Coking Coal Hotspots
March 2019
The North American coal industry has made a lot of noise in the media this year, but it’s no secret that the coking coal market is dominated by Australia. Of the top-ten producing sites—which collectively produce 27% of the world’s coking coal—Australia holds seven, including the top five positions. In fact, Australia makes up 51% of the world’s coking coal supply; a percentage that is set to increase over time as further deposits are developed. Mozambique is the only other country not located in the Americas to have a mine in the top ten: Vale-owned Moatize, which produces 2.2% of the world’s coking coal.



Despite sitting comfortably in the top ten, the Moatize mine hasn’t been as productive as was originally hoped. The mine began production in 2010, and delivered its first trainload of coal in 2011, but despite the construction of a port-linked Nacala railway line, freight has been a consistent issue. The Nacala rail line became operational in the December Quarter of 2015, but the 950km rail distance and heavy transport tariffs have resulted in transport costs in excess of US$50/t.

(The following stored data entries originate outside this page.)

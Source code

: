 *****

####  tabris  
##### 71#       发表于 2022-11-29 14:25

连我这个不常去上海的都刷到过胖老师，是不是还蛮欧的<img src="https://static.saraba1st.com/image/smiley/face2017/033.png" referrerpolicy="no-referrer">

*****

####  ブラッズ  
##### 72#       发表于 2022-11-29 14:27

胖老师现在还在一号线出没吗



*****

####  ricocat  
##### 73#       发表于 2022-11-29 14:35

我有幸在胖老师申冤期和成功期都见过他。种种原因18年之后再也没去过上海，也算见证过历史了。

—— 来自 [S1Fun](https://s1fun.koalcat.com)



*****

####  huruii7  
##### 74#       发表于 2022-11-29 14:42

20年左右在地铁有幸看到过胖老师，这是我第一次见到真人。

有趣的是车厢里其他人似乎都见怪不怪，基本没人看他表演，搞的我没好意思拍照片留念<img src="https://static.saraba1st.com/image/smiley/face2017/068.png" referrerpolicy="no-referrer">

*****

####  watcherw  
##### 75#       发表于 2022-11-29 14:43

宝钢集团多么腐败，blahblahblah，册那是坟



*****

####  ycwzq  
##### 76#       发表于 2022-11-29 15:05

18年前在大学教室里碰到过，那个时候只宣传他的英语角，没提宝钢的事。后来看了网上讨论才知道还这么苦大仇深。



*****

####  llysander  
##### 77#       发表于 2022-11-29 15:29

Additionally, the mine has had a difficult time meeting its production guidelines for hard coking coal until recent years. HCC has accounted for around half of the mine’s product mix—far lower than the 65%+ originally hoped for. This ongoing problem has impacted its margins, but production has begun to ramp up and operators expect to achieve at least a 60% HCC mix by 2021.

Mozambique has several other projects ramping up, but it will stay in the top-ten producing countries largely by way of Moatize’s increasing production.



Besides having the honour of one of the best mine names in the industry, BMA’s Goonyella complex is notable for being the largest coking coal project in the world. In 2019 it will produce around 18Mt—or 4.7%—of the world’s coking coal.

Like Moatize, production and freight have not been entirely smooth, but operations have generally seen a minimum of issues. Coal from the complex is generally relatively low-ash and of high volatility, and once extracted is sent 196km by rail to the BHP-owned Hay Point Coal Terminal, or the Dalrymple Bay Coal Terminal for export.

Difficult geological conditions and increased strip ratios have resulted in lower output that expected in recent years but output still remains significantly higher than the second-largest coal producing site.




Blackwater might not seem like the best name for a coal mine, but it is the second-largest coking coal mine in Queensland, Australia, and the world. Like Goonyella, it is also owned by BMA. It produces 13Mtpa of hard and soft coking coal, with additional thermal coal that is largely sent to domestic energy operations.

Washed coking coal is sent around 300km to the port of Gladstone. BMA’s current haulage contract allows for lower rail charges as tonnage increases, so in addition to standard cost savings from scale, haulage costs for the mine directly decrease on a per-tonne basis as shipments increase.

Rising strip ratios are likely to lead to an increased mining cost in the future, but the mine currently has an average FOB cash cost of around US$99/t.